Warum Steinmeier für das Chemnitz-Konzert werben darf

Gepostet am 03.09.2018 um 14:32 Uhr

Bei aller berechtigter Kritik an „Feine Sahne Fischfilet“: In Chemnitz geht es nicht um eine Band. Sondern um etwas Größeres, für das auch der Bundespräsident werben darf, kommentiert Uwe Lueb.

Darf der das? Zum Besuch eines Konzertes unter anderem mit der Band „Feine Sahne Fischfilet“ aufrufen? Der Name der Band klingt zwar nach Kabarett. Aber wenn man sich ihre Texte anschaut, muss es einem mulmig werden:

„Bullenhelme sollen fliegen – Eure Knüppel kriegt Ihr in die Fresse rein“ – oder „die nächste Bullenwache ist nur einen Steinwurf entfernt“.

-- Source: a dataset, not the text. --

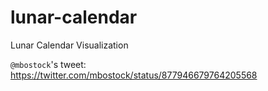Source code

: # lunar-calendar
Lunar Calendar Visualization

`@mbostock`'s tweet: https://twitter.com/mbostock/status/877946679764205568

Wegen solcher Passagen hatte der Verfassungsschutz ein Auge auf die Band geworfen. Die gibt sich inzwischen geläutert – sie hat Abstand genommen vom Linksextremismus. Geblieben ist die klare Kante gegen Rechts, weswegen „Feine Sahne Fischfilet“ auch beim Chemnitzer Konzert gegen Rechts dabei ist.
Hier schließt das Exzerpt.